What you need to do
For the entries below, print exactly the lines between the line holding "- 🔄 Enhanced AI-powered anomaly detection" and the line holding "1. Fork the repository", inclusive, and nothing else.

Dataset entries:
════════════════

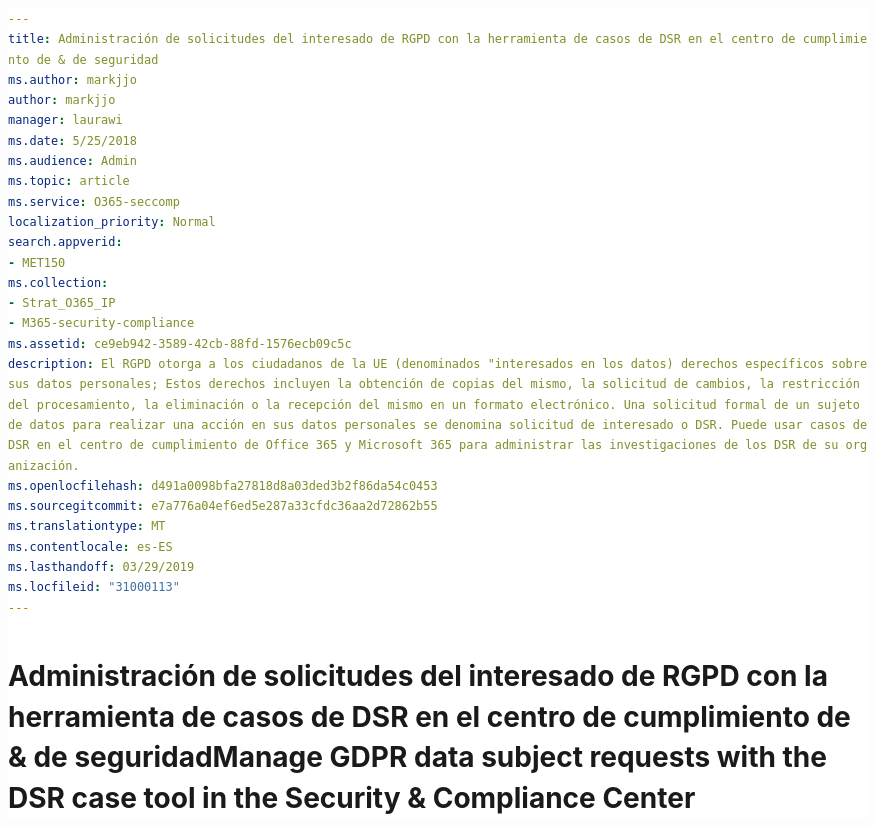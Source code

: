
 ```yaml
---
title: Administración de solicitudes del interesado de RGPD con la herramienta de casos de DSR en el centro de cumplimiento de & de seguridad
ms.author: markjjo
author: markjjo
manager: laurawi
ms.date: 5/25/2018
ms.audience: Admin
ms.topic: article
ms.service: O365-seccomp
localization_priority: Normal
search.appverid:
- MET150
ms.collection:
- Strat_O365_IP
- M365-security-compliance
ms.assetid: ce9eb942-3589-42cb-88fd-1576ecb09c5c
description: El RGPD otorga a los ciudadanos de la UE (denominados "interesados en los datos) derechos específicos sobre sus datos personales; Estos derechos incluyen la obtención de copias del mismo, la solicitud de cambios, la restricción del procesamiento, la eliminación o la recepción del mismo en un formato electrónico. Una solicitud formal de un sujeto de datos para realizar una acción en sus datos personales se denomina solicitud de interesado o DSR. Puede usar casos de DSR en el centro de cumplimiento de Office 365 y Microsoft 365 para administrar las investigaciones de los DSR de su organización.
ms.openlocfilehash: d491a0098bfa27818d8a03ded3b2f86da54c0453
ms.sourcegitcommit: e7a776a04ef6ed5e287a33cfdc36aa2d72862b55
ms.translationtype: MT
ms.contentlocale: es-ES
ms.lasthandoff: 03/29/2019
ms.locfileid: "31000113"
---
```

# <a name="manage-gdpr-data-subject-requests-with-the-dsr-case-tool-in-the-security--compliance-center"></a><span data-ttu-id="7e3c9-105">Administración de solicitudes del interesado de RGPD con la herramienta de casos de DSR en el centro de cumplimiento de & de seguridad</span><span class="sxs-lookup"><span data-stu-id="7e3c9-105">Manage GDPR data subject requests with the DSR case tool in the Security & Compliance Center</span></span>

════════════════

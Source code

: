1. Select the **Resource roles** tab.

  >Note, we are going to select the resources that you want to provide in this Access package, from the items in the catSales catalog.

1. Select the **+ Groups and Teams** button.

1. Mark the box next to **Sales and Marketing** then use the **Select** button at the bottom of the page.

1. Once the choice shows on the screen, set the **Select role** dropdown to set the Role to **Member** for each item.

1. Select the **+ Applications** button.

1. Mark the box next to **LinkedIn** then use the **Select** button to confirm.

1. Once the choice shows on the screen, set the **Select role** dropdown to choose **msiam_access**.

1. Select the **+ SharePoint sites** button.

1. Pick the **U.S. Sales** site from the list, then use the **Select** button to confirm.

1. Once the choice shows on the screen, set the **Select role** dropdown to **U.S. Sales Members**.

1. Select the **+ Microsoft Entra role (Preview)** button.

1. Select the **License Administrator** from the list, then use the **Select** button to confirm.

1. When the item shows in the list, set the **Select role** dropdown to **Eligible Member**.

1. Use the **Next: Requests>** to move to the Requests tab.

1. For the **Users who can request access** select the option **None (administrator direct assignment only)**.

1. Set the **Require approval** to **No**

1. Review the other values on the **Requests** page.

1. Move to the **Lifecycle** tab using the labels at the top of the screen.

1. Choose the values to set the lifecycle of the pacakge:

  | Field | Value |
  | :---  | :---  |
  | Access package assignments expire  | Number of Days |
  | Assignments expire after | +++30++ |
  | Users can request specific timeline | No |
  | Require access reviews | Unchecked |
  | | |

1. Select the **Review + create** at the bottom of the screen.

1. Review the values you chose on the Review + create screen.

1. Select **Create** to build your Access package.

════════════════

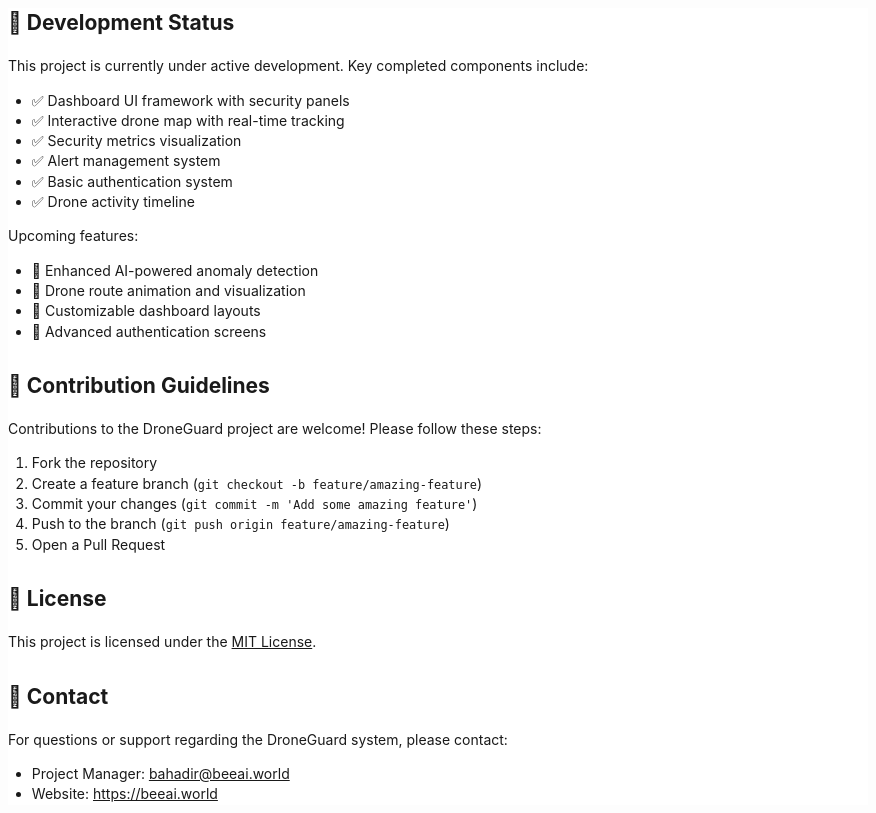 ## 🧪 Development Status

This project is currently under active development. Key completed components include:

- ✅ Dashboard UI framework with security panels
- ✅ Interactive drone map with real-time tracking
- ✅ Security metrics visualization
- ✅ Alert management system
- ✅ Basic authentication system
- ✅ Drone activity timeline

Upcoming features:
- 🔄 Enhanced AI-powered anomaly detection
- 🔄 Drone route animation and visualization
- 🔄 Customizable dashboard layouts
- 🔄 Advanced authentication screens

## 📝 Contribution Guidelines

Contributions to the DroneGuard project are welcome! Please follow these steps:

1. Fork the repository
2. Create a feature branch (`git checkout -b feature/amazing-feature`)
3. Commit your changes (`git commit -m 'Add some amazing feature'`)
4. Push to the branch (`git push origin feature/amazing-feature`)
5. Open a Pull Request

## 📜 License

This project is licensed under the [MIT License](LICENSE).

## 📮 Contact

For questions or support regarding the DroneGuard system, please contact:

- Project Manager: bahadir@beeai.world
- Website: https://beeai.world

════════════════

Expected answer
- 🔄 Enhanced AI-powered anomaly detection
- 🔄 Drone route animation and visualization
- 🔄 Customizable dashboard layouts
- 🔄 Advanced authentication screens

## 📝 Contribution Guidelines

Contributions to the DroneGuard project are welcome! Please follow these steps:

1. Fork the repository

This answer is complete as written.